Find the word "configurations" in the data below and copy each line that holds it.

Dataset entries
◆ ◆ ◆ ◆ ◆
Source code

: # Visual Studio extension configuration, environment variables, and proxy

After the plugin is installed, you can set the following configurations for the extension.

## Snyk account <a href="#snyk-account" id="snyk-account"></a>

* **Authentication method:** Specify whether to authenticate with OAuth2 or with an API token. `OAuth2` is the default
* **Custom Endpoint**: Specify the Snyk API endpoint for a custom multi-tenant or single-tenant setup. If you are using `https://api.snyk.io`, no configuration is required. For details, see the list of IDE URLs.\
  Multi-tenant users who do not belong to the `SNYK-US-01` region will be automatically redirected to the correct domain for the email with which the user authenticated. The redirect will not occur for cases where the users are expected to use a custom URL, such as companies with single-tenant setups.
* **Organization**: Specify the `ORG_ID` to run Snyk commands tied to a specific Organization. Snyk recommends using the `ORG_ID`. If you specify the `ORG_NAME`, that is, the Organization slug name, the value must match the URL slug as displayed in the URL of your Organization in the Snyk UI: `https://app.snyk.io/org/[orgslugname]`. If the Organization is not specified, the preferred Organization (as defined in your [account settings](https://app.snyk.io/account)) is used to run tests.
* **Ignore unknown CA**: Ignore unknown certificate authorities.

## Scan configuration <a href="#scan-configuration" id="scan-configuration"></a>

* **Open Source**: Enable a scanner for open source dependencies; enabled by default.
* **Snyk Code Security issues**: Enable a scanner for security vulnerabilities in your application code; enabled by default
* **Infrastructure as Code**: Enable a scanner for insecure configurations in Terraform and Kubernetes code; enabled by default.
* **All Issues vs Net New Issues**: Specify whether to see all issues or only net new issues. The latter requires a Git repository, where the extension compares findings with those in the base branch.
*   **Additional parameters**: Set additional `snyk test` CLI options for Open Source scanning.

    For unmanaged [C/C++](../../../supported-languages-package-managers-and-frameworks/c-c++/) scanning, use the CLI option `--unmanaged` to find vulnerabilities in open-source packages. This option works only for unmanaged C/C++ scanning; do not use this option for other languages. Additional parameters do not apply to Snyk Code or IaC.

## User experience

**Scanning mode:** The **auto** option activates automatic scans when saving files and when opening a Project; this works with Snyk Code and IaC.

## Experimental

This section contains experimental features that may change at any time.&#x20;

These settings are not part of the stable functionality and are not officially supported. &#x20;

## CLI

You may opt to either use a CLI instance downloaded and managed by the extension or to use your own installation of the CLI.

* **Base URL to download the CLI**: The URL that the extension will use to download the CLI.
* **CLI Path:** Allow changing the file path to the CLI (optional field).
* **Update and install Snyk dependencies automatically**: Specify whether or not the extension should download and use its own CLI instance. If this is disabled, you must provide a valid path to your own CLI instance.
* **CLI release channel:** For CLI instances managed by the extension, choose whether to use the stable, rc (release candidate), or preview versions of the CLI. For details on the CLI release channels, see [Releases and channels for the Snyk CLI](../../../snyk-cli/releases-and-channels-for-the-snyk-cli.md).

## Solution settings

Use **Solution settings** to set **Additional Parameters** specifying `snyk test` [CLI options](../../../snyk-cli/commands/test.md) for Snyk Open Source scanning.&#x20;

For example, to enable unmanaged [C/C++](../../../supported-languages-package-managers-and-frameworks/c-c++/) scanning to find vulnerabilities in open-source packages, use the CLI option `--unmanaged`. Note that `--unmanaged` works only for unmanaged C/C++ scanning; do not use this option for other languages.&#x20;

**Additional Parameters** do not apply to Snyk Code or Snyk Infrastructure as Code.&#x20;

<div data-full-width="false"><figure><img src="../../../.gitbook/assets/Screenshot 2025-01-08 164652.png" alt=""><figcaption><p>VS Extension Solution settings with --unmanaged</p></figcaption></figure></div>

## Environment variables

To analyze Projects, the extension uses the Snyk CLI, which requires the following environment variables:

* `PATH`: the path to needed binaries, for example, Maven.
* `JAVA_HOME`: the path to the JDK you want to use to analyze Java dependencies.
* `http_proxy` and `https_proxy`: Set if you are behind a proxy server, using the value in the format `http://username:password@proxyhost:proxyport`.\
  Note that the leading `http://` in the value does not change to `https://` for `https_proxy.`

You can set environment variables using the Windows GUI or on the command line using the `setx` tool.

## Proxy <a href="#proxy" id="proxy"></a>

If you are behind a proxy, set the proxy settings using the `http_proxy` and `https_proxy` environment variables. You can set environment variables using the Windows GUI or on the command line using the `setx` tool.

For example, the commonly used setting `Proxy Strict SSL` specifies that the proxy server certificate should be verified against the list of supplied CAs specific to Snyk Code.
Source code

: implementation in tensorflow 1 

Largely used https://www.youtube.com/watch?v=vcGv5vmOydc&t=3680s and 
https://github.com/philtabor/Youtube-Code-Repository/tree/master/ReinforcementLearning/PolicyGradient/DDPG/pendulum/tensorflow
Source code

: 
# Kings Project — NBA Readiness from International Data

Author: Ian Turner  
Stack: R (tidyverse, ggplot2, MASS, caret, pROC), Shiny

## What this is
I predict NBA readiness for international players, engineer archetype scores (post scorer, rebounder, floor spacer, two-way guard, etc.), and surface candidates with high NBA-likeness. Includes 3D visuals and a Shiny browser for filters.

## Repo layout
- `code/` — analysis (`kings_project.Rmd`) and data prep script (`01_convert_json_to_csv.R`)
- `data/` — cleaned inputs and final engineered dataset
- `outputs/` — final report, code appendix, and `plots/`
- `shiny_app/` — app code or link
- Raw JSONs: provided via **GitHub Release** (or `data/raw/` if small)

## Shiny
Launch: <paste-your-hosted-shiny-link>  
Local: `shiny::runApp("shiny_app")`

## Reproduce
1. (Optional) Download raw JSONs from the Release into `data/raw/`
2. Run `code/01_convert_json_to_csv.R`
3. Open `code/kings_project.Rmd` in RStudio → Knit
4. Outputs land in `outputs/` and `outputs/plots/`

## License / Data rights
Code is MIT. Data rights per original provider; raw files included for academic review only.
◆ ◆ ◆ ◆ ◆
**Your solution**
After the plugin is installed, you can set the following configurations for the extension.
* **Infrastructure as Code**: Enable a scanner for insecure configurations in Terraform and Kubernetes code; enabled by default.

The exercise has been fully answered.